[Source texts of formatted documents]
※

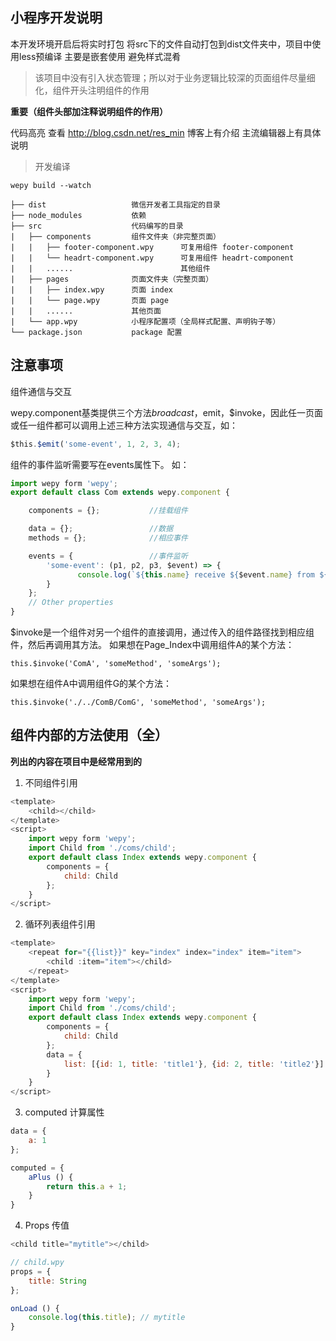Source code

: ## 小程序开发说明
本开发环境开启后将实时打包  将src下的文件自动打包到dist文件夹中，项目中使用less预编译 主要是嵌套使用 避免样式混肴

> 该项目中没有引入状态管理；所以对于业务逻辑比较深的页面组件尽量细化，组件开头注明组件的作用

**重要（组件头部加注释说明组件的作用）**

代码高亮 查看 http://blog.csdn.net/res_min  博客上有介绍 主流编辑器上有具体说明
> 开发编译

`
wepy build --watch
`


```
├── dist                   微信开发者工具指定的目录
├── node_modules           依赖
├── src                    代码编写的目录
|   ├── components         组件文件夹（非完整页面）
|   |   ├── footer-component.wpy      可复用组件 footer-component
|   |   └── headrt-component.wpy      可复用组件 headrt-component
|   |   ......                        其他组件
|   ├── pages              页面文件夹（完整页面）
|   |   ├── index.wpy      页面 index
|   |   └── page.wpy       页面 page
|   |   ......             其他页面
|   └── app.wpy            小程序配置项（全局样式配置、声明钩子等）
└── package.json           package 配置
```

## 注意事项

组件通信与交互

wepy.component基类提供三个方法$broadcast，$emit，$invoke，因此任一页面或任一组件都可以调用上述三种方法实现通信与交互，如：
```js
$this.$emit('some-event', 1, 2, 3, 4);
```
组件的事件监听需要写在events属性下。 如：

```js
import wepy form 'wepy';
export default class Com extends wepy.component {

    components = {};           //挂载组件

    data = {};                 //数据
    methods = {};              //相应事件

    events = {                 //事件监听
        'some-event': (p1, p2, p3, $event) => {
               console.log(`${this.name} receive ${$event.name} from ${$event.source.name}`);
        }
    };
    // Other properties
}
```

$invoke是一个组件对另一个组件的直接调用，通过传入的组件路径找到相应组件，然后再调用其方法。 如果想在Page_Index中调用组件A的某个方法：
```
this.$invoke('ComA', 'someMethod', 'someArgs');
```

如果想在组件A中调用组件G的某个方法：

```
this.$invoke('./../ComB/ComG', 'someMethod', 'someArgs');
```

## 组件内部的方法使用（全）

**列出的内容在项目中是经常用到的**

1. 不同组件引用
```js
<template>
    <child></child>
</template>
<script>
    import wepy form 'wepy';
    import Child from './coms/child';
    export default class Index extends wepy.component {
        components = {
            child: Child
        };
    }
</script>
```

2. 循环列表组件引用


```js
<template>
    <repeat for="{{list}}" key="index" index="index" item="item">
        <child :item="item"></child>
    </repeat>
</template>
<script>
    import wepy form 'wepy';
    import Child from './coms/child';
    export default class Index extends wepy.component {
        components = {
            child: Child
        };
        data = {
            list: [{id: 1, title: 'title1'}, {id: 2, title: 'title2'}]
        }
    }
</script>
```

3. computed 计算属性


```js
data = {
    a: 1
};

computed = {
    aPlus () {
        return this.a + 1;
    }
}
```

4. Props 传值


```js
<child title="mytitle"></child>

// child.wpy
props = {
    title: String
};

onLoad () {
    console.log(this.title); // mytitle
}

```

※

— PROBLEM STATEMENT —
Using the records above, pull out each line where the word "mytitle" occurs.

— WRITTEN REPLY —
<child title="mytitle"></child>
    console.log(this.title); // mytitle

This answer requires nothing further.